I only do this for classes that are part of some public interface, where I
want finer control over what state is exposed and wish to ensure that the
object cannot enter an invalid state; for internal stuff it’d probably be
overkill.

The property-that-redefines-itself approach makes me uncomfortable because
I don’t want property access to have observable side effects from the
consumer side.

    const foo = new ClassWithThatPattern;

    foo.hasOwnProperty('bar'); // false
    foo.bar;
    foo.hasOwnProperty('bar'); // true

In any case ... re: lazy initialization, I would agree that decorators
represent a perfect way to make this pattern declarative & expressive.
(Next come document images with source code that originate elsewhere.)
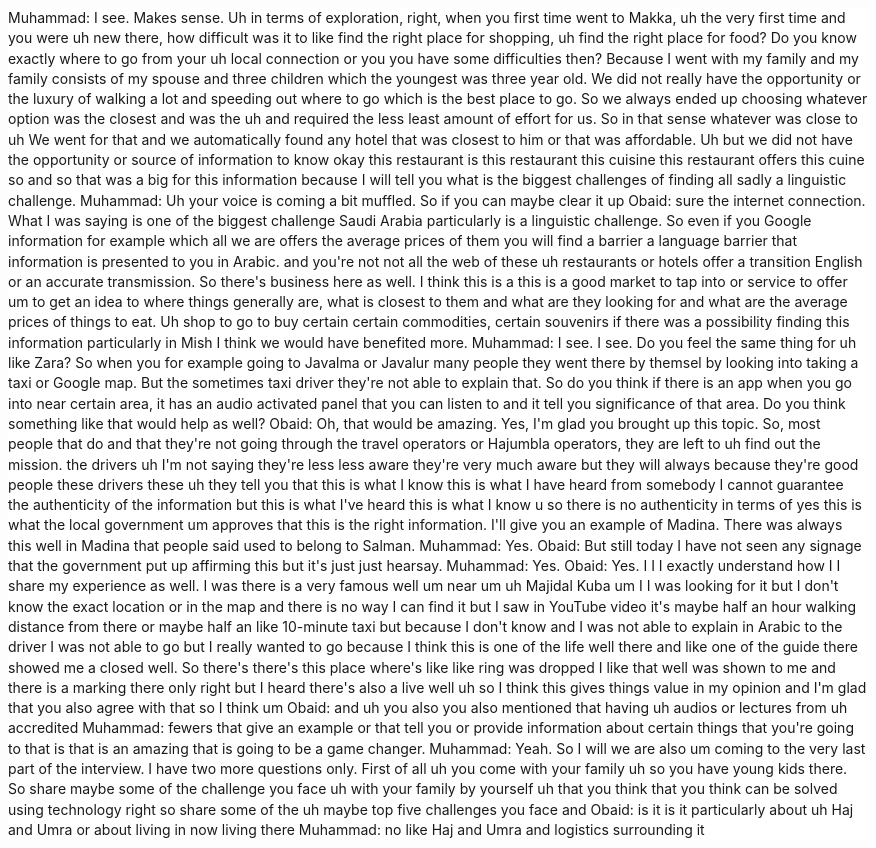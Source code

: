 Muhammad: I see. Makes sense. Uh in terms of exploration, right, when you first time went to Makka, uh the very first time and you were uh new there, how difficult was it to like find the right place for shopping, uh find the right place for food? Do you know exactly where to go from your uh local connection or you you have some difficulties then? Because I went with my family and my family consists of my spouse and three children which the youngest was three year old. We did not really have the opportunity or the luxury of walking a lot and speeding out where to go which is the best place to go. So we always ended up choosing whatever option was the closest and was the uh and required the less least amount of effort for us. So in that sense whatever was close to uh We went for that and we automatically found any hotel that was closest to him or that was affordable. Uh but we did not have the opportunity or source of information to know okay this restaurant is this restaurant this cuisine this restaurant offers this cuine so and so that was a big for this information because I will tell you what is the biggest challenges of finding all sadly a linguistic challenge.
Muhammad: Uh your voice is coming a bit muffled. So if you can maybe clear it up
Obaid: sure the internet connection. What I was saying is one of the biggest challenge Saudi Arabia particularly is a linguistic challenge. So even if you Google information for example which all we are offers the average prices of them you will find a barrier a language barrier that information is presented to you in Arabic. and you're not not all the web of these uh restaurants or hotels offer a transition English or an accurate transmission. So there's business here as well. I think this is a this is a good market to tap into or service to offer um to get an idea to where things generally are, what is closest to them and what are they looking for and what are the average prices of things to eat. Uh shop to go to buy certain certain commodities, certain souvenirs if there was a possibility finding this information particularly in Mish I think we would have benefited more.
Muhammad: I see. I see. Do you feel the same thing for uh like Zara? So when you for example going to Javalma or Javalur many people they went there by themsel by looking into taking a taxi or Google map. But the sometimes taxi driver they're not able to explain that. So do you think if there is an app when you go into near certain area, it has an audio activated panel that you can listen to and it tell you significance of that area. Do you think something like that would help as well?
Obaid: Oh, that would be amazing. Yes, I'm glad you brought up this topic. So, most people that do and that they're not going through the travel operators or Hajumbla operators, they are left to uh find out the mission. the drivers uh I'm not saying they're less less aware they're very much aware but they will always because they're good people these drivers these uh they tell you that this is what I know this is what I have heard from somebody I cannot guarantee the authenticity of the information but this is what I've heard this is what I know u so there is no authenticity in terms of yes this is what the local government um approves that this is the right information. I'll give you an example of Madina. There was always this well in Madina that people said used to belong to Salman.
Muhammad: Yes.
Obaid: But still today I have not seen any signage that the government put up affirming this but it's just just hearsay.
Muhammad: Yes.
Obaid: Yes. I I I exactly understand how I I share my experience as well. I was there is a very famous well um near um uh Majidal Kuba um I I was looking for it but I don't know the exact location or in the map and there is no way I can find it but I saw in YouTube video it's maybe half an hour walking distance from there or maybe half an like 10-minute taxi but because I don't know and I was not able to explain in Arabic to the driver I was not able to go but I really wanted to go because I think this is one of the life well there and like one of the guide there showed me a closed well. So there's there's this place where's like like ring was dropped I like that well was shown to me and there is a marking there only right but I heard there's also a live well uh so I think this gives things value in my opinion and I'm glad that you also agree with that so I think um
Obaid: and uh you also you also mentioned that having uh audios or lectures from uh accredited
Muhammad: fewers that give an example or that tell you or provide information about certain things that you're going to that is that is an amazing that is going to be a game changer.
Muhammad: Yeah. So I will we are also um coming to the very last part of the interview. I have two more questions only. First of all uh you come with your family uh so you have young kids there. So share maybe some of the challenge you face uh with your family by yourself uh that you think that you think can be solved using technology right so share some of the uh maybe top five challenges you face and
Obaid: is it is it particularly about uh Haj and Umra or about living in now living there
Muhammad: no like Haj and Umra and logistics surrounding it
I
suppose the private instance properties aspect of the class properties
proposal, now at stage 3, also provides a way to reduce boilerplate by a
bit, but not to the same degree.

(I’d second kaizu’s opinion that the example of lazy init of a db seems
kind of iffy, at least for node apps, where you kinda want to know your db
is working before you even init the rest of the app, as failure almost
invariably represents a terminal condition — but that said, it’s just an
example, and there are certainly cases where lazy init of properties is
worthwhile, e.g. when you have very large collections of many small
instances and only an unknown-in-advance subset will actually need
such-and-such properties calculated ultimately.)